ABOUT THIS EXERCISE: Please restate each entry below, word for word.

..........

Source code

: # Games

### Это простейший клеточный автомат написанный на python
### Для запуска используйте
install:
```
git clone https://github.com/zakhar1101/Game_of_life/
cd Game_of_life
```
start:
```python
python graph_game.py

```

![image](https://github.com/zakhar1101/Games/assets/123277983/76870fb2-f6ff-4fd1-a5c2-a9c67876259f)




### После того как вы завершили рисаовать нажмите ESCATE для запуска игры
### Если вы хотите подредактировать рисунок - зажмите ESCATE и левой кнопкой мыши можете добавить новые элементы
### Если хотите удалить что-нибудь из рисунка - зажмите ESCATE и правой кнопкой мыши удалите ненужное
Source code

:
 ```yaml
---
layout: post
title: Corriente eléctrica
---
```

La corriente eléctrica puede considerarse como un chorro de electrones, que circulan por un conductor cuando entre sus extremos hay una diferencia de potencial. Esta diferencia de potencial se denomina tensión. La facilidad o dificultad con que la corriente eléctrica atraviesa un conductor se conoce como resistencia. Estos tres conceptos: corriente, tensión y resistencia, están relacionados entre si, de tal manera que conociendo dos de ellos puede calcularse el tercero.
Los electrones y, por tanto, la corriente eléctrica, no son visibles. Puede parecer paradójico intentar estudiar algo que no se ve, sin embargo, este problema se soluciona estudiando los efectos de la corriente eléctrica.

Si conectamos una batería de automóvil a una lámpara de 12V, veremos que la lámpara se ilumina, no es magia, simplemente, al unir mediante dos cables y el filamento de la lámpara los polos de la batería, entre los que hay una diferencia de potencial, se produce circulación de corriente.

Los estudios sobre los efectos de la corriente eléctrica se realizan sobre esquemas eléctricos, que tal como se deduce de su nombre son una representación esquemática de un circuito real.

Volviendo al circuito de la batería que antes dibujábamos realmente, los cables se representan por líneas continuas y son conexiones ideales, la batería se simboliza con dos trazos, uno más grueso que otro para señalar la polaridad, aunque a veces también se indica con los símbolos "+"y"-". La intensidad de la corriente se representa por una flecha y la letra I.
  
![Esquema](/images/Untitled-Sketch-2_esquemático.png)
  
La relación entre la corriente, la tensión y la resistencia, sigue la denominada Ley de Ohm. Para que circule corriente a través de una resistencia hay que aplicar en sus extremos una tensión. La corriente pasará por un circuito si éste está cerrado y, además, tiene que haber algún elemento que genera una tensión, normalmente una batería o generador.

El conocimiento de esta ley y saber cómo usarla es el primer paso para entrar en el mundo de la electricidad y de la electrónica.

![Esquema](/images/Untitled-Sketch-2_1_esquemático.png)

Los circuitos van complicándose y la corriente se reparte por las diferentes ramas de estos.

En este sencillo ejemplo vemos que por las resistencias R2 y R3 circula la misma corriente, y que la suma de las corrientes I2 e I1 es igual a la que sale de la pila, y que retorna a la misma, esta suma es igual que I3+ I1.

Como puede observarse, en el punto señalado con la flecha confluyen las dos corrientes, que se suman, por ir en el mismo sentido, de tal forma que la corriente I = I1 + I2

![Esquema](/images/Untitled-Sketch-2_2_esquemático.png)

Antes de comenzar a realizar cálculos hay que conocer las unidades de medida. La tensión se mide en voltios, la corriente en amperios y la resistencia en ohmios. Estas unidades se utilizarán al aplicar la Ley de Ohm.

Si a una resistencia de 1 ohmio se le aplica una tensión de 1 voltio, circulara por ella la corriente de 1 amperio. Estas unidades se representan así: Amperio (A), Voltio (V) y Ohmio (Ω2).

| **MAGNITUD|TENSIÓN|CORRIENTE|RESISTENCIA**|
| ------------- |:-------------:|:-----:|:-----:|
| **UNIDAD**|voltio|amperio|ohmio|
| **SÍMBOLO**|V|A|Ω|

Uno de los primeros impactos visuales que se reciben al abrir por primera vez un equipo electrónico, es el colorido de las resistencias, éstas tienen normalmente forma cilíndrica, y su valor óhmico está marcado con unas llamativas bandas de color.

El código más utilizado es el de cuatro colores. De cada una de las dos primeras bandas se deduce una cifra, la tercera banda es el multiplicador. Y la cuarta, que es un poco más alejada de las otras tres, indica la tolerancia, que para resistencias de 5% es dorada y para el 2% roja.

..........

ANSWER TO THIS EXERCISE:
Source code

: # Games

### Это простейший клеточный автомат написанный на python
### Для запуска используйте
install:
```
git clone https://github.com/zakhar1101/Game_of_life/
cd Game_of_life
```
start:
```python
python graph_game.py

```

![image](https://github.com/zakhar1101/Games/assets/123277983/76870fb2-f6ff-4fd1-a5c2-a9c67876259f)




### После того как вы завершили рисаовать нажмите ESCATE для запуска игры
### Если вы хотите подредактировать рисунок - зажмите ESCATE и левой кнопкой мыши можете добавить новые элементы
### Если хотите удалить что-нибудь из рисунка - зажмите ESCATE и правой кнопкой мыши удалите ненужное
Source code

:
 ```yaml
---
layout: post
title: Corriente eléctrica
---
```

La corriente eléctrica puede considerarse como un chorro de electrones, que circulan por un conductor cuando entre sus extremos hay una diferencia de potencial. Esta diferencia de potencial se denomina tensión. La facilidad o dificultad con que la corriente eléctrica atraviesa un conductor se conoce como resistencia. Estos tres conceptos: corriente, tensión y resistencia, están relacionados entre si, de tal manera que conociendo dos de ellos puede calcularse el tercero.
Los electrones y, por tanto, la corriente eléctrica, no son visibles. Puede parecer paradójico intentar estudiar algo que no se ve, sin embargo, este problema se soluciona estudiando los efectos de la corriente eléctrica.

Si conectamos una batería de automóvil a una lámpara de 12V, veremos que la lámpara se ilumina, no es magia, simplemente, al unir mediante dos cables y el filamento de la lámpara los polos de la batería, entre los que hay una diferencia de potencial, se produce circulación de corriente.

Los estudios sobre los efectos de la corriente eléctrica se realizan sobre esquemas eléctricos, que tal como se deduce de su nombre son una representación esquemática de un circuito real.

Volviendo al circuito de la batería que antes dibujábamos realmente, los cables se representan por líneas continuas y son conexiones ideales, la batería se simboliza con dos trazos, uno más grueso que otro para señalar la polaridad, aunque a veces también se indica con los símbolos "+"y"-". La intensidad de la corriente se representa por una flecha y la letra I.
  
![Esquema](/images/Untitled-Sketch-2_esquemático.png)
  
La relación entre la corriente, la tensión y la resistencia, sigue la denominada Ley de Ohm. Para que circule corriente a través de una resistencia hay que aplicar en sus extremos una tensión. La corriente pasará por un circuito si éste está cerrado y, además, tiene que haber algún elemento que genera una tensión, normalmente una batería o generador.

El conocimiento de esta ley y saber cómo usarla es el primer paso para entrar en el mundo de la electricidad y de la electrónica.

![Esquema](/images/Untitled-Sketch-2_1_esquemático.png)

Los circuitos van complicándose y la corriente se reparte por las diferentes ramas de estos.

En este sencillo ejemplo vemos que por las resistencias R2 y R3 circula la misma corriente, y que la suma de las corrientes I2 e I1 es igual a la que sale de la pila, y que retorna a la misma, esta suma es igual que I3+ I1.

Como puede observarse, en el punto señalado con la flecha confluyen las dos corrientes, que se suman, por ir en el mismo sentido, de tal forma que la corriente I = I1 + I2

![Esquema](/images/Untitled-Sketch-2_2_esquemático.png)

Antes de comenzar a realizar cálculos hay que conocer las unidades de medida. La tensión se mide en voltios, la corriente en amperios y la resistencia en ohmios. Estas unidades se utilizarán al aplicar la Ley de Ohm.

Si a una resistencia de 1 ohmio se le aplica una tensión de 1 voltio, circulara por ella la corriente de 1 amperio. Estas unidades se representan así: Amperio (A), Voltio (V) y Ohmio (Ω2).

| **MAGNITUD|TENSIÓN|CORRIENTE|RESISTENCIA**|
| ------------- |:-------------:|:-----:|:-----:|
| **UNIDAD**|voltio|amperio|ohmio|
| **SÍMBOLO**|V|A|Ω|

Uno de los primeros impactos visuales que se reciben al abrir por primera vez un equipo electrónico, es el colorido de las resistencias, éstas tienen normalmente forma cilíndrica, y su valor óhmico está marcado con unas llamativas bandas de color.

El código más utilizado es el de cuatro colores. De cada una de las dos primeras bandas se deduce una cifra, la tercera banda es el multiplicador. Y la cuarta, que es un poco más alejada de las otras tres, indica la tolerancia, que para resistencias de 5% es dorada y para el 2% roja.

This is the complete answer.